In 2020, Indian authorities claimed Nijjar was a member of a banned militant group and designated him a terrorist. That year, they also filed a criminal case against him as farmers, many from Punjab, camped out on the edges of New Delhi to protest controversial agriculture laws. The Indian Government initially tried to discredit the protests by associating them with Sikh separatists, filing a number of such cases against Sikh activists in India and abroad.

Last year, Indian authorities accused Nijjar of involvement in an alleged attack on a Hindu priest in India and announced a reward of about $16,000 for information leading to his arrest.

The modern Sikh independence movement reaches back to the 1940s but eventually became an armed insurgency that shook the country in the 1970s and 1980s. In 1984, then-Prime Minister Indira Gandhi ordered a raid to capture armed separatists taking refuge in Sikhism’s holiest shrine.

The raid killed hundreds of people, and two of Gandhi’s Sikh bodyguards assassinated her shortly after. In response, anti-Sikh riots took place across India in which members of the minority were dragged out of their homes and killed. The insurgency was eventually suppressed in a crackdown during which thousands of people were killed, but the goal of Sikh independence still has support among some in northern India and in the Sikh diaspora.

More recently, the Hindu nationalist-led government of Prime Minister Narendra Modi has cracked down on both non-Hindu rights movements and dissidents.

Sikh diaspora activism has been a source of tension between India and Canada for years. Canada has the largest population of Sikhs outside India, and India has repeatedly accused it of tolerating “terrorists and extremists”.

Canadian police said Nijjar was shot as he was leaving the parking lot of the Sikh temple where he served as president in British Columbia. He suffered multiple gunshot wounds and died at the scene.

After the killing, a lawyer and spokesperson for Sikhs For Justice, Gurpatwant Singh Pannun, said Nijjar had been a target of threats because of his activism. His killing was the second in two years of a prominent member of the Sikh community in Canada.
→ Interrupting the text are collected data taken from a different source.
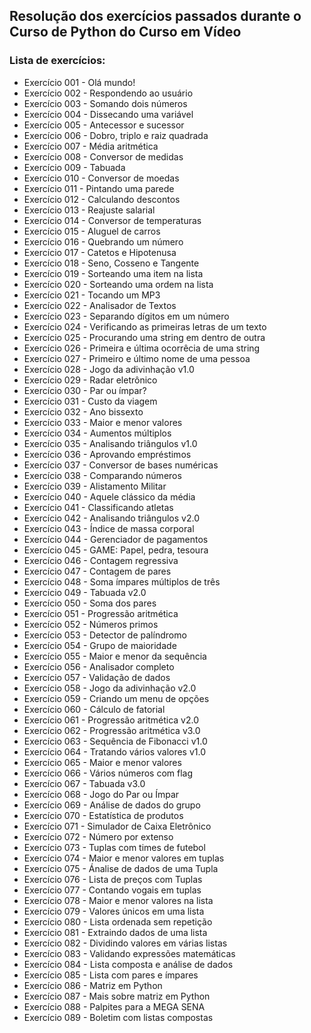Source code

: ## Resolução dos exercícios passados durante o Curso de Python do Curso em Vídeo

### Lista de exercícios:
- Exercício 001 - Olá mundo!
- Exercício 002 - Respondendo ao usuário
- Exercício 003 - Somando dois números
- Exercício 004 - Dissecando uma variável
- Exercício 005 - Antecessor e sucessor
- Exercício 006 - Dobro, triplo e raiz quadrada
- Exercício 007 - Média aritmética
- Exercício 008 - Conversor de medidas
- Exercício 009 - Tabuada
- Exercício 010 - Conversor de moedas
- Exercício 011 - Pintando uma parede
- Exercício 012 - Calculando descontos
- Exercício 013 - Reajuste salarial
- Exercício 014 - Conversor de temperaturas
- Exercício 015 - Aluguel de carros
- Exercício 016 - Quebrando um número
- Exercício 017 - Catetos e Hipotenusa
- Exercício 018 - Seno, Cosseno e Tangente
- Exercício 019 - Sorteando uma item na lista
- Exercício 020 - Sorteando uma ordem na lista
- Exercício 021 - Tocando um MP3
- Exercício 022 - Analisador de Textos
- Exercício 023 - Separando dígitos em um número
- Exercício 024 - Verificando as primeiras letras de um texto
- Exercício 025 - Procurando uma string em dentro de outra
- Exercício 026 - Primeira e última ocorrêcia de uma string
- Exercício 027 - Primeiro e último nome de uma pessoa
- Exercício 028 - Jogo da adivinhação v1.0
- Exercício 029 - Radar eletrônico
- Exercício 030 - Par ou ímpar?
- Exercício 031 - Custo da viagem
- Exercício 032 - Ano bissexto
- Exercício 033 - Maior e menor valores
- Exercício 034 - Aumentos múltiplos
- Exercício 035 - Analisando triângulos v1.0
- Exercício 036 - Aprovando empréstimos
- Exercício 037 - Conversor de bases numéricas
- Exercício 038 - Comparando números
- Exercício 039 - Alistamento Militar
- Exercício 040 - Aquele clássico da média
- Exercício 041 - Classificando atletas
- Exercício 042 - Analisando triângulos v2.0
- Exercício 043 - Índice de massa corporal
- Exercício 044 - Gerenciador de pagamentos
- Exercício 045 - GAME: Papel, pedra, tesoura
- Exercício 046 - Contagem regressiva
- Exercício 047 - Contagem de pares
- Exercício 048 - Soma ímpares múltiplos de três
- Exercício 049 - Tabuada v2.0
- Exercício 050 - Soma dos pares
- Exercício 051 - Progressão aritmética
- Exercício 052 - Números primos
- Exercício 053 - Detector de palíndromo
- Exercício 054 - Grupo de maioridade
- Exercício 055 - Maior e menor da sequência
- Exercício 056 - Analisador completo
- Exercício 057 - Validação de dados
- Exercício 058 - Jogo da adivinhação v2.0
- Exercício 059 - Criando um menu de opções
- Exercício 060 - Cálculo de fatorial
- Exercício 061 - Progressão aritmética v2.0
- Exercício 062 - Progressão aritmética v3.0
- Exercício 063 - Sequência de Fibonacci v1.0
- Exercício 064 - Tratando vários valores v1.0
- Exercício 065 - Maior e menor valores
- Exercício 066 - Vários números com flag
- Exercício 067 - Tabuada v3.0
- Exercício 068 - Jogo do Par ou Ímpar
- Exercício 069 - Análise de dados do grupo
- Exercício 070 - Estatística de produtos
- Exercício 071 - Simulador de Caixa Eletrônico
- Exercício 072 - Número por extenso
- Exercício 073 - Tuplas com times de futebol
- Exercício 074 - Maior e menor valores em tuplas
- Exercício 075 - Ánalise de dados de uma Tupla
- Exercício 076 - Lista de preços com Tuplas
- Exercício 077 - Contando vogais em tuplas
- Exercício 078 - Maior e menor valores na lista
- Exercício 079 - Valores únicos em uma lista
- Exercício 080 - Lista ordenada sem repetição
- Exercício 081 - Extraindo dados de uma lista
- Exercício 082 - Dividindo valores em várias listas
- Exercício 083 - Validando expressões matemáticas
- Exercício 084 - Lista composta e análise de dados
- Exercício 085 - Lista com pares e ímpares
- Exercício 086 - Matriz em Python
- Exercício 087 - Mais sobre matriz em Python
- Exercício 088 - Palpites para a MEGA SENA
- Exercício 089 - Boletim com listas compostas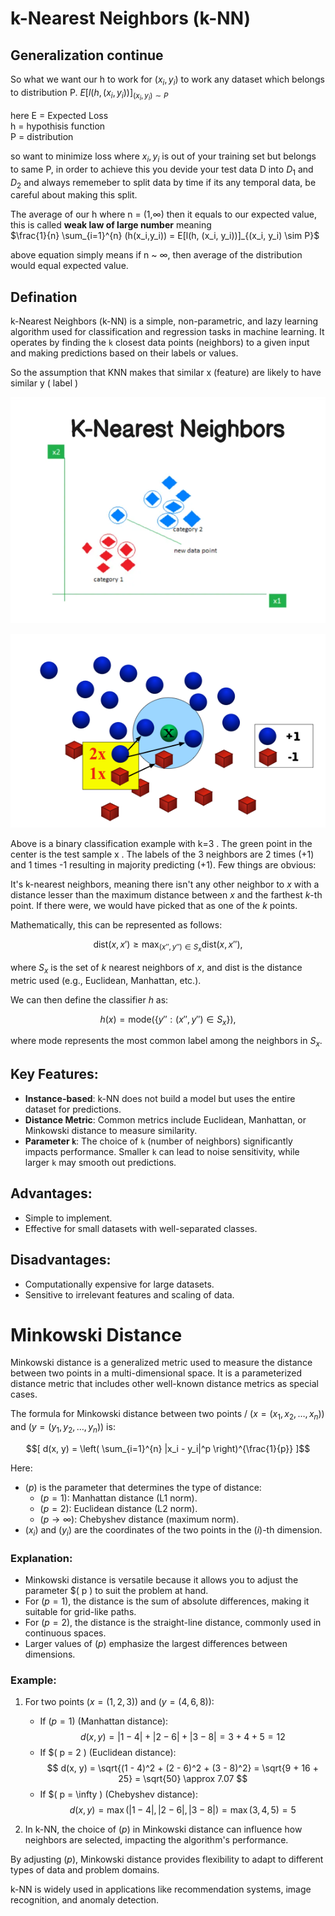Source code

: # k-Nearest Neighbors (k-NN)

## Generalization continue 
So what we want our h to work for $(x_i, y_i)$ to work any dataset which belongs to distribution P. 
$E[l(h, (x_i, y_i))]_{(x_i, y_i) \sim P}$

here 
E = Expected Loss \
h = hypothisis function \
P = distribution

so want to minimize loss where $x_i,y_i$ is out of your training set but belongs to same P, in order to achieve this you devide your test data D into $D_1$ and $D_2$ and always rememeber to split data by time if its any temporal data, be careful about making this split.

The average of our h where n = (1,∞) then it equals to our expected value, this is called **weak law of large number**
meaning \
$\frac{1}{n} \sum_{i=1}^{n} (h(x_i,y_i)) =  E[l(h, (x_i, y_i))]_{(x_i, y_i) \sim P}$ 

above equation simply means if n ~ ∞, then average of the distribution would equal expected value. 

## Defination

k-Nearest Neighbors (k-NN) is a simple, non-parametric, and lazy learning algorithm used for classification and regression tasks in machine learning. It operates by finding the `k` closest data points (neighbors) to a given input and making predictions based on their labels or values.

So the assumption that KNN makes that similar x (feature) are likely to have similar y ( label )

![alt text](k-Nearest-Neighbors-1.png)

![alt text](K-Nearest-Neighbors-2.png)

Above is a binary classification example with k=3
. The green point in the center is the test sample x
. The labels of the 3 neighbors are 2 times 
(+1) and 1 times -1 resulting in majority predicting (+1).
Few things are obvious:  

It's k-nearest neighbors, meaning there isn't any other neighbor to $x$ with a distance lesser than the maximum distance between $x$ and the farthest $k$-th point. If there were, we would have picked that as one of the $k$ points.  

Mathematically, this can be represented as follows:  

$$
\text{dist}(x, x') \geq \max_{(x'', y'') \in S_x} \text{dist}(x, x''),
$$  

where $S_x$ is the set of $k$ nearest neighbors of $x$, and $\text{dist}$ is the distance metric used (e.g., Euclidean, Manhattan, etc.).

We can then define the classifier $h$ as:

$$
h(x) = \text{mode}(\{y'' : (x'', y'') \in S_x\}),
$$

where $\text{mode}$ represents the most common label among the neighbors in $S_x$.


## Key Features:
- **Instance-based**: k-NN does not build a model but uses the entire dataset for predictions.
- **Distance Metric**: Common metrics include Euclidean, Manhattan, or Minkowski distance to measure similarity.
- **Parameter `k`**: The choice of `k` (number of neighbors) significantly impacts performance. Smaller `k` can lead to noise sensitivity, while larger `k` may smooth out predictions.

## Advantages:
- Simple to implement.
- Effective for small datasets with well-separated classes.

## Disadvantages:
- Computationally expensive for large datasets.
- Sensitive to irrelevant features and scaling of data.


# Minkowski Distance

Minkowski distance is a generalized metric used to measure the distance between two points in a multi-dimensional space. It is a parameterized distance metric that includes other well-known distance metrics as special cases.

The formula for Minkowski distance between two points /
$( x = (x_1, x_2, \dots, x_n) )$ and $( y = (y_1, y_2, \dots, y_n) )$ is:

$$[
d(x, y) = \left( \sum_{i=1}^{n} |x_i - y_i|^p \right)^{\frac{1}{p}}
]$$

Here:
- $( p )$ is the parameter that determines the type of distance:
    - $( p = 1 )$: Manhattan distance (L1 norm).
    - $( p = 2 )$: Euclidean distance (L2 norm).
    - $( p \to \infty )$: Chebyshev distance (maximum norm).
- $( x_i )$ and $( y_i )$ are the coordinates of the two points in the $( i )$-th dimension.

### Explanation:
- Minkowski distance is versatile because it allows you to adjust the parameter $( p \) to suit the problem at hand.
- For $( p = 1 )$, the distance is the sum of absolute differences, making it suitable for grid-like paths.
- For $( p = 2 )$, the distance is the straight-line distance, commonly used in continuous spaces.
- Larger values of $( p )$ emphasize the largest differences between dimensions.

### Example:
1. For two points $( x = (1, 2, 3) )$ and $( y = (4, 6, 8) )$:
     - If $( p = 1 )$ (Manhattan distance):
         $$
         d(x, y) = |1 - 4| + |2 - 6| + |3 - 8| = 3 + 4 + 5 = 12
         $$
     - If $( p = 2 \) (Euclidean distance):
         $$
         d(x, y) = \sqrt{(1 - 4)^2 + (2 - 6)^2 + (3 - 8)^2} = \sqrt{9 + 16 + 25} = \sqrt{50} \approx 7.07
         $$
     - If $( p = \infty \) (Chebyshev distance):
         $$
         d(x, y) = \max(|1 - 4|, |2 - 6|, |3 - 8|) = \max(3, 4, 5) = 5
         $$

2. In k-NN, the choice of $( p )$ in Minkowski distance can influence how neighbors are selected, impacting the algorithm's performance.

By adjusting $( p )$, Minkowski distance provides flexibility to adapt to different types of data and problem domains.

k-NN is widely used in applications like recommendation systems, image recognition, and anomaly detection.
Mr. Pannun said he had spoken to Nijjar by phone the day before he was killed and that Nijjar had told him that Canadian intelligence had warned him that his life was at risk.

Nearly a week after Nijjar’s slaying, about 200 protesters from Canada’s Sikh community gathered in front of the Indian Consulate in Vancouver to demonstrate. Many of the protesters were convinced that Nijjar’s killing was linked to his calls for an independent Sikh state.

“He was a loving man, a hard-working man, a family man,” said Gurkeerat Singh, one of the protesters.

On September 18, Moninder Singh, a spokesperson for the British Columbia Sikh Gurdwara Council, told Canada’s CTV that the wave of support for Nijjar seen after his death was an indication of how he was seen in the community.

“It shook the community across the entire world, including in Punjab,” Mr. Singh said.
“The community is shattered. There are very, very high emotions,” Sukh Dhaliwal, a member of Parliament who represents Surrey, said days after the killing.